____ Information provided
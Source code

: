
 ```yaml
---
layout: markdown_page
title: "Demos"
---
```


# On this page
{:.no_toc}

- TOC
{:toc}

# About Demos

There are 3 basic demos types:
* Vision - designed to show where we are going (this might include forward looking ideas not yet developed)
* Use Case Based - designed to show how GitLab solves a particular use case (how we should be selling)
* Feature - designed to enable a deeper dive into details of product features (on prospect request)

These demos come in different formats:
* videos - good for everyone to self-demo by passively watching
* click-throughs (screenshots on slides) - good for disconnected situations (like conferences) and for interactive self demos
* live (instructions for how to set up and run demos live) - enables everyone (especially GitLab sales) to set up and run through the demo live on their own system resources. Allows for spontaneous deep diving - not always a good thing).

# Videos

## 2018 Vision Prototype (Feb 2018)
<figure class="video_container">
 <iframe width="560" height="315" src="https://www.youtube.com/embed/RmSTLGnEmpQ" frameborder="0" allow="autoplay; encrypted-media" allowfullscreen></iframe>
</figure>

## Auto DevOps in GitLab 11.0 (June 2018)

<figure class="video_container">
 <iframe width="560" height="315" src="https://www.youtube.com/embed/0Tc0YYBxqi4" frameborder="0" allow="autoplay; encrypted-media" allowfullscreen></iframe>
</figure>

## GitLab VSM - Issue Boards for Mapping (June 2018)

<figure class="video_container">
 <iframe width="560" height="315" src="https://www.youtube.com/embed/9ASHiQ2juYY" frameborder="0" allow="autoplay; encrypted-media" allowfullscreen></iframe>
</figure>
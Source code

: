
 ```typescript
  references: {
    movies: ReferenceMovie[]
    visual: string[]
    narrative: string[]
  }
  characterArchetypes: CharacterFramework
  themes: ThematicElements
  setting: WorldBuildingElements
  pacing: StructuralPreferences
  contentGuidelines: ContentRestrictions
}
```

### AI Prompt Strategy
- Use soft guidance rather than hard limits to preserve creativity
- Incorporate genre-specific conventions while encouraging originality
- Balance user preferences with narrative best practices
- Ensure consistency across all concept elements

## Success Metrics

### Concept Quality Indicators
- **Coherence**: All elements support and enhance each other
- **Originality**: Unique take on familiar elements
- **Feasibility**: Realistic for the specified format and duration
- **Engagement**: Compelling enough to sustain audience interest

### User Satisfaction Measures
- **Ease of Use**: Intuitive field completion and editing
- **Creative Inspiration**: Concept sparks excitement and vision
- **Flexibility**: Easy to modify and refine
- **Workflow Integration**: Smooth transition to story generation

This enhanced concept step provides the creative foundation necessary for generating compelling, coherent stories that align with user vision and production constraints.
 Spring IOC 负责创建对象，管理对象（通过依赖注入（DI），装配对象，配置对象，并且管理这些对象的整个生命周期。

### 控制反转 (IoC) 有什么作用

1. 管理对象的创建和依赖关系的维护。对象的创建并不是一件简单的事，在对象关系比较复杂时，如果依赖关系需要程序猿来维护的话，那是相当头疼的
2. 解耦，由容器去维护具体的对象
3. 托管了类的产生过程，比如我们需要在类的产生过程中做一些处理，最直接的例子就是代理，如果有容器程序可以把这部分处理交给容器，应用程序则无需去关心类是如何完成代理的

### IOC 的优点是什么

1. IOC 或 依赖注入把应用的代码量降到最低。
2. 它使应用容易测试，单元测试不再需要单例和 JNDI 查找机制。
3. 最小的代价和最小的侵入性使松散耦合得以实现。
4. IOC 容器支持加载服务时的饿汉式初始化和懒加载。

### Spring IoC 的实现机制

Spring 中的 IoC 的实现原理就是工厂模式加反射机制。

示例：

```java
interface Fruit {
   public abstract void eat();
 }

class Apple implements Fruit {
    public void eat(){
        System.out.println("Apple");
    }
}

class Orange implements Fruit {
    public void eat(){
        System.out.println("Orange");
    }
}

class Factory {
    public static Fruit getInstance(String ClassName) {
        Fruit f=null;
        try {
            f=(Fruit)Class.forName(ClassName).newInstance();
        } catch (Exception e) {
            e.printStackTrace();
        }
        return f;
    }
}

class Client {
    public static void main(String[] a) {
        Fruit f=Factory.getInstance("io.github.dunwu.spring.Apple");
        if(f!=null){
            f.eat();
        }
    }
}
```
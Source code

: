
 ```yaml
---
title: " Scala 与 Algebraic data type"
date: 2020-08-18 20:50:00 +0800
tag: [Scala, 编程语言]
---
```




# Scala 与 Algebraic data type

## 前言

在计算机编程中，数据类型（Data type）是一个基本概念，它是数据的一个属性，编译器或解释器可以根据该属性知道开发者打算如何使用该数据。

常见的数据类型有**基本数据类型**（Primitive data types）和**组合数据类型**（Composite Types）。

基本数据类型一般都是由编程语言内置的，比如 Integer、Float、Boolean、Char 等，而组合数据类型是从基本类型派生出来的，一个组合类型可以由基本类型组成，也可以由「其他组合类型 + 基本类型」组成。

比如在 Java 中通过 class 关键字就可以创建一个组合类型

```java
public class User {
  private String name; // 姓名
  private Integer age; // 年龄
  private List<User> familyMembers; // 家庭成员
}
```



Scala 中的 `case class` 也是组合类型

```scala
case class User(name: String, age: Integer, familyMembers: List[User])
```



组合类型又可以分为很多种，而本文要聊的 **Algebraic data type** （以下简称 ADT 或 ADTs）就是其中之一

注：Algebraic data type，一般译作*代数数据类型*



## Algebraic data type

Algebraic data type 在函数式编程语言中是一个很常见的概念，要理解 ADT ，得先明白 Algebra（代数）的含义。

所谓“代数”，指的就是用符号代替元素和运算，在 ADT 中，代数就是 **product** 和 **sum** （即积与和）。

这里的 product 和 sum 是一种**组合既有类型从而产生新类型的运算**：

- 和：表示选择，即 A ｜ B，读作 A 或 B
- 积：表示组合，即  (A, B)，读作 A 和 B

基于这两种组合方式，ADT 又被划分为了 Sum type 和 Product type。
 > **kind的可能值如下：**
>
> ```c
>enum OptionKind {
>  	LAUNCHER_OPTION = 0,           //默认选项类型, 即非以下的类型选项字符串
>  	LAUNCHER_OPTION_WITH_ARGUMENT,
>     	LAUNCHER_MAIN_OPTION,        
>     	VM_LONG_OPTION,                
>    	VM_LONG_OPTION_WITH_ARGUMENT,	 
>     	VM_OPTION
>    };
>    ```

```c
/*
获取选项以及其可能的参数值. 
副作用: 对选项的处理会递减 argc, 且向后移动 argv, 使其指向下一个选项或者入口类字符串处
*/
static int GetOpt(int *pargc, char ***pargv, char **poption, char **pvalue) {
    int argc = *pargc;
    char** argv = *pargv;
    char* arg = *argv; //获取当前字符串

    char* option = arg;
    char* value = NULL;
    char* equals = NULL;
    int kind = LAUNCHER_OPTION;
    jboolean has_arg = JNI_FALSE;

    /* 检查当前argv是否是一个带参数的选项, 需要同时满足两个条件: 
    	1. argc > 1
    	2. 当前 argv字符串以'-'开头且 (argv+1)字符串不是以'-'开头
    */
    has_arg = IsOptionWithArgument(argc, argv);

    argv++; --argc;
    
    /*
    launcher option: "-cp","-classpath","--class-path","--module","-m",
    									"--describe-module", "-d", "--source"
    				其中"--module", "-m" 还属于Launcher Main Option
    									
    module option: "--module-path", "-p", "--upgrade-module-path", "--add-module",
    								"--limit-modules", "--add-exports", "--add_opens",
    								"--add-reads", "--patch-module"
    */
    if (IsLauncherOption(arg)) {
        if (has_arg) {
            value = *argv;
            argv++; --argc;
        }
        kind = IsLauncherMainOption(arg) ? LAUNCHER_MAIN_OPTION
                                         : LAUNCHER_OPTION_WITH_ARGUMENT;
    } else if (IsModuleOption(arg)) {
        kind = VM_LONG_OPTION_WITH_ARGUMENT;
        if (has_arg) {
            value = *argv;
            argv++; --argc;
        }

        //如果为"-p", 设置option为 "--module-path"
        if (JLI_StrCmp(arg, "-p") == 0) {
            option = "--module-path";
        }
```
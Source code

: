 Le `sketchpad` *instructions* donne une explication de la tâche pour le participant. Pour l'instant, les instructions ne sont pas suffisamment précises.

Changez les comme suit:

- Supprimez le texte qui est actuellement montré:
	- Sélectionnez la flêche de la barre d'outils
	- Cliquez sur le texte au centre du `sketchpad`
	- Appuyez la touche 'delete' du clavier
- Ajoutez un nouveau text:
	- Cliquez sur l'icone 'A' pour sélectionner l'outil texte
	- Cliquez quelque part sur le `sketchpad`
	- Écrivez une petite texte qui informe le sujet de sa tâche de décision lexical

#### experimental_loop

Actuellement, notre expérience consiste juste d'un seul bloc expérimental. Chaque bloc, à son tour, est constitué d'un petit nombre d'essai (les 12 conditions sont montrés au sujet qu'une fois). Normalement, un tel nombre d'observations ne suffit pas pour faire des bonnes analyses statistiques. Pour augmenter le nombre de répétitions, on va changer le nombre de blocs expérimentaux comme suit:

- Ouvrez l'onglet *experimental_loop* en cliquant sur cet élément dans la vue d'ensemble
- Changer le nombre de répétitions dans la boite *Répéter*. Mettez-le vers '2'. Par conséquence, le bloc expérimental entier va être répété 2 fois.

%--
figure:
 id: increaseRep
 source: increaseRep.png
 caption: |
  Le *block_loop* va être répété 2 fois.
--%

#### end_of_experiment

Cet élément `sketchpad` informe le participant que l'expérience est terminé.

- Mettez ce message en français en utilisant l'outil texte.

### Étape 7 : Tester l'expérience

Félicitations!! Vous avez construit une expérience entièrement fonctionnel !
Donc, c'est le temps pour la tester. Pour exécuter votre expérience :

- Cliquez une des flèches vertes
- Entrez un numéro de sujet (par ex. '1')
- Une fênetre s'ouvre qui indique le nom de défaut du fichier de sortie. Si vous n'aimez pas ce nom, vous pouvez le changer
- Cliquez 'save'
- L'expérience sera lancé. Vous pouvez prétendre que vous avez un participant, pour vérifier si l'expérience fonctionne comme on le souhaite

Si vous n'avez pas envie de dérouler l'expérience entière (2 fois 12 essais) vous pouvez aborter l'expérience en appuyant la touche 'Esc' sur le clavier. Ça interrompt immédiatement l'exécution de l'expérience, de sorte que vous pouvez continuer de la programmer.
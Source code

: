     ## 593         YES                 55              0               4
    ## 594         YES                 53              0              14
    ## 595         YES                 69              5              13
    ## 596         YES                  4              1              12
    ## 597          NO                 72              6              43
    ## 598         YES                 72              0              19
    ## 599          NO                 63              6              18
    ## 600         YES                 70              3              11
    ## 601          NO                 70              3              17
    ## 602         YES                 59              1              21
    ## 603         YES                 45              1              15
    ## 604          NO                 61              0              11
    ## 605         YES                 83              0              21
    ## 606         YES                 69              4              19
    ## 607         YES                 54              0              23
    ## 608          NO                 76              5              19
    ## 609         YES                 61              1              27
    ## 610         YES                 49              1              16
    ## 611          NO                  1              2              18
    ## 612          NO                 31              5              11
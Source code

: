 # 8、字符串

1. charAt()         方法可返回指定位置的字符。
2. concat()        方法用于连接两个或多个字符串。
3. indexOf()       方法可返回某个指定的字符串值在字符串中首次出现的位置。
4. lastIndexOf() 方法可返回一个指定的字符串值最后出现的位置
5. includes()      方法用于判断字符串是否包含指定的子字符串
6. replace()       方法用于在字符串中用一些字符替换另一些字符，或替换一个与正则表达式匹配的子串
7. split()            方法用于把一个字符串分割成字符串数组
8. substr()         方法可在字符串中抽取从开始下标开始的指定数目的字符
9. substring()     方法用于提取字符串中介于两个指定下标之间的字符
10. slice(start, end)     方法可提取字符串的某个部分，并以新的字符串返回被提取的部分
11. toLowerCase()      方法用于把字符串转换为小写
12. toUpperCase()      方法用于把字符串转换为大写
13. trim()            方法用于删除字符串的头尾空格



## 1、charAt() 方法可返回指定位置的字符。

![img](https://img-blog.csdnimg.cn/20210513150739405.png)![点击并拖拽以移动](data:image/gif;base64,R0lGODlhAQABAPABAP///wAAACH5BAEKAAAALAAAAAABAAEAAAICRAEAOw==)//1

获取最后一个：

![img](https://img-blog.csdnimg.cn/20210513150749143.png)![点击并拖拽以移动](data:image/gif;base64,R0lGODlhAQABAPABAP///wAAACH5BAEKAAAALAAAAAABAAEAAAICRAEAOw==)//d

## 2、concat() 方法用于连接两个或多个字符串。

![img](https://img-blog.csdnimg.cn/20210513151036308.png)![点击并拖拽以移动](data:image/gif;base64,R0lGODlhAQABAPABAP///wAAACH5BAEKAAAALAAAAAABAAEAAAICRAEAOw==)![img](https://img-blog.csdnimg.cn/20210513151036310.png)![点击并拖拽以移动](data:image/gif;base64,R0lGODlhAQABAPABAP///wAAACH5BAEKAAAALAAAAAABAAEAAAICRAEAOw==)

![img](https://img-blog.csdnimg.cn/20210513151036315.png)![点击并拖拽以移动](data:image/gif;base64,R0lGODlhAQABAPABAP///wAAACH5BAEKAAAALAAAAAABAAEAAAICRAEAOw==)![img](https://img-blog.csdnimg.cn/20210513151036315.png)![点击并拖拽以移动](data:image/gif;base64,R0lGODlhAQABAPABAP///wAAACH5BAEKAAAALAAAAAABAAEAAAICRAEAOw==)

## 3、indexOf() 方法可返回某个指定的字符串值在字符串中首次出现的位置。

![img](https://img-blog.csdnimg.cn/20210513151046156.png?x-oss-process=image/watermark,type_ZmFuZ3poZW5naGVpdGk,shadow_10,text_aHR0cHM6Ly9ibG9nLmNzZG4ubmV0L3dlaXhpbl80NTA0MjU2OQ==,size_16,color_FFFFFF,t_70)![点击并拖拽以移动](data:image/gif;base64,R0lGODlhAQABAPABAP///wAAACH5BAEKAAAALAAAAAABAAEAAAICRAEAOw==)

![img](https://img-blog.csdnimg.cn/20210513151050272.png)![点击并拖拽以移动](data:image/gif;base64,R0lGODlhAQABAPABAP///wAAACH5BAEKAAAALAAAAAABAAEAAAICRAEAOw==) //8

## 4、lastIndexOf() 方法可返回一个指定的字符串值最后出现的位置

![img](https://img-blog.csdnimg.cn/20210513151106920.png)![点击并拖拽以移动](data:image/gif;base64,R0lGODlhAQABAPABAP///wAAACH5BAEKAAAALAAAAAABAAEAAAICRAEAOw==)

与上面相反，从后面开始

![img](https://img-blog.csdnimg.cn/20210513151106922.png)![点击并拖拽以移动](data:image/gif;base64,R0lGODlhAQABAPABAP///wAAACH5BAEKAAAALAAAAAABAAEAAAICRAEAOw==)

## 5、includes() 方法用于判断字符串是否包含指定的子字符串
________
_About this exercise:_ Every line above that holds the string "Integer" should be copied out.

_Response to the task:_
基本数据类型一般都是由编程语言内置的，比如 Integer、Float、Boolean、Char 等，而组合数据类型是从基本类型派生出来的，一个组合类型可以由基本类型组成，也可以由「其他组合类型 + 基本类型」组成。
  private Integer age; // 年龄
case class User(name: String, age: Integer, familyMembers: List[User])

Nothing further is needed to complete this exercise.